BRIEF:
Each line of the data below that holds the word "from" is to be reported in full.

*** THE INPUT ***

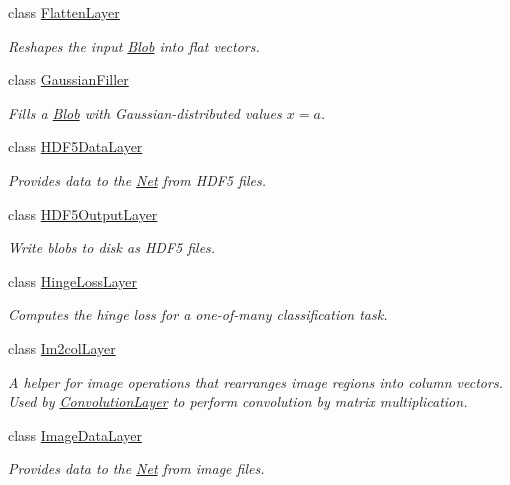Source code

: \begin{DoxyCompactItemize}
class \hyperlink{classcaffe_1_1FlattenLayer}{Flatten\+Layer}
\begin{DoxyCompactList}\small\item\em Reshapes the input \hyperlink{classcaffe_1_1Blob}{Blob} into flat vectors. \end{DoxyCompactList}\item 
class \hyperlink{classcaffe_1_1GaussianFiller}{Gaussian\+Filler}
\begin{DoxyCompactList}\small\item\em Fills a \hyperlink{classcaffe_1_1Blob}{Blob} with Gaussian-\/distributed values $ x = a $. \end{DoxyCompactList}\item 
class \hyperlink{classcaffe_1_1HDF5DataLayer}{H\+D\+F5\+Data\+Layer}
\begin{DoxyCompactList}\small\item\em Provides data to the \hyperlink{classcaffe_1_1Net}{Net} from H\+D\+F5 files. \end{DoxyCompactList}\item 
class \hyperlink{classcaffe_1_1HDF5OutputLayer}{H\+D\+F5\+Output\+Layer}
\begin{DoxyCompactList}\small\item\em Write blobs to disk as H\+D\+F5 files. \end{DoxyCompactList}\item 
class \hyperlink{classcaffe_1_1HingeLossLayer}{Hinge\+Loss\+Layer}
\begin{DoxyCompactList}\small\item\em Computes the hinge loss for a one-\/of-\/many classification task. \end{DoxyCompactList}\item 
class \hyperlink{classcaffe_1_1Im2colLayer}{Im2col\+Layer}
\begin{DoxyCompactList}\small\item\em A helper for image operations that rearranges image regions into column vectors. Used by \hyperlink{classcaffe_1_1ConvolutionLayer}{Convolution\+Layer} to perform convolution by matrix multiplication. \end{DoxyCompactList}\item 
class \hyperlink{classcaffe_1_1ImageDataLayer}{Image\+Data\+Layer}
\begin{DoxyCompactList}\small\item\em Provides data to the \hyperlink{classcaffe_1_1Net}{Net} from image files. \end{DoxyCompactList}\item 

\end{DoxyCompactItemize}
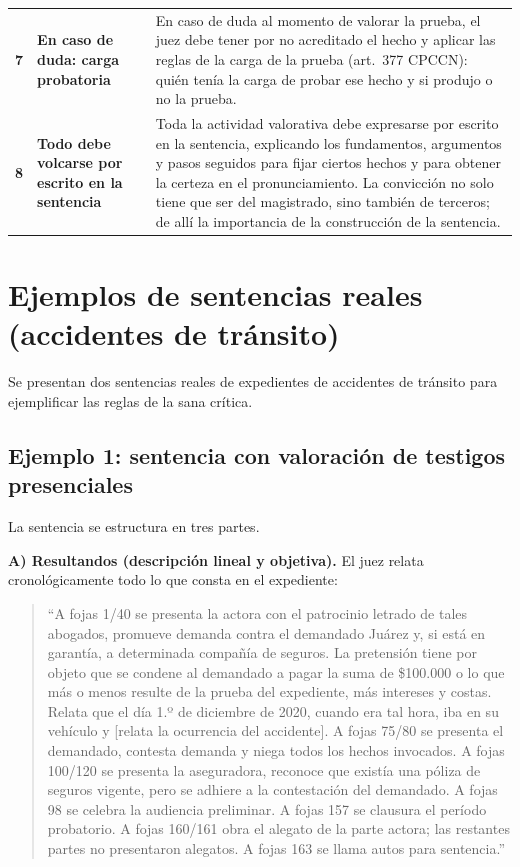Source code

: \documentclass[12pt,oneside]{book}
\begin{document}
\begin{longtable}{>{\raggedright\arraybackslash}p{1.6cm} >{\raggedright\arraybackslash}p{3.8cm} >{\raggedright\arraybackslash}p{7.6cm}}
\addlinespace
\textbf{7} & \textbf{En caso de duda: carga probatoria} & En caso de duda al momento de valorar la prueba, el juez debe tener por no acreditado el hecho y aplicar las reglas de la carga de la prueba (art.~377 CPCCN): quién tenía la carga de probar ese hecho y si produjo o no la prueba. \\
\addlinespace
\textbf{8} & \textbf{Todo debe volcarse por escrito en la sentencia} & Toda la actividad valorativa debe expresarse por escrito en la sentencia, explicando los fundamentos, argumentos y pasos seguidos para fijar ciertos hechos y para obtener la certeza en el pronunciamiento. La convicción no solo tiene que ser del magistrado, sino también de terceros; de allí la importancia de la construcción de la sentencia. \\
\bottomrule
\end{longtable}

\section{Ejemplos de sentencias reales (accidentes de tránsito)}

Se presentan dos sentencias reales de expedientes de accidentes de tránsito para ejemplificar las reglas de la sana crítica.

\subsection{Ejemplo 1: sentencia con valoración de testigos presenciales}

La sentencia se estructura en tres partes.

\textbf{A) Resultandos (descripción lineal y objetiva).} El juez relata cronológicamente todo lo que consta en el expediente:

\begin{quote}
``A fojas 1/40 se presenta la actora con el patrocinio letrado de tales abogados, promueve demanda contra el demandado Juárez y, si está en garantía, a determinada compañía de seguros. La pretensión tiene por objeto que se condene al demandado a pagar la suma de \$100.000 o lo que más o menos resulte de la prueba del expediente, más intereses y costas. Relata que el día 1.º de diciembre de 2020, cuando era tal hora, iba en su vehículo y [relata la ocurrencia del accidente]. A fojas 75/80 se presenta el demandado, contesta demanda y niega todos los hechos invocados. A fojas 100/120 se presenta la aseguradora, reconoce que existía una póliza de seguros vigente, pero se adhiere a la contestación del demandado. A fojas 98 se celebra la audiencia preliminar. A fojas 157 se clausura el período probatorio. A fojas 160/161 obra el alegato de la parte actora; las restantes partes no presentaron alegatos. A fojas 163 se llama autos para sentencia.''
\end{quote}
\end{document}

***

ANSWER BELOW:
\begin{DoxyCompactList}\small\item\em Provides data to the \hyperlink{classcaffe_1_1Net}{Net} from H\+D\+F5 files. \end{DoxyCompactList}\item 
\begin{DoxyCompactList}\small\item\em Provides data to the \hyperlink{classcaffe_1_1Net}{Net} from image files. \end{DoxyCompactList}\item 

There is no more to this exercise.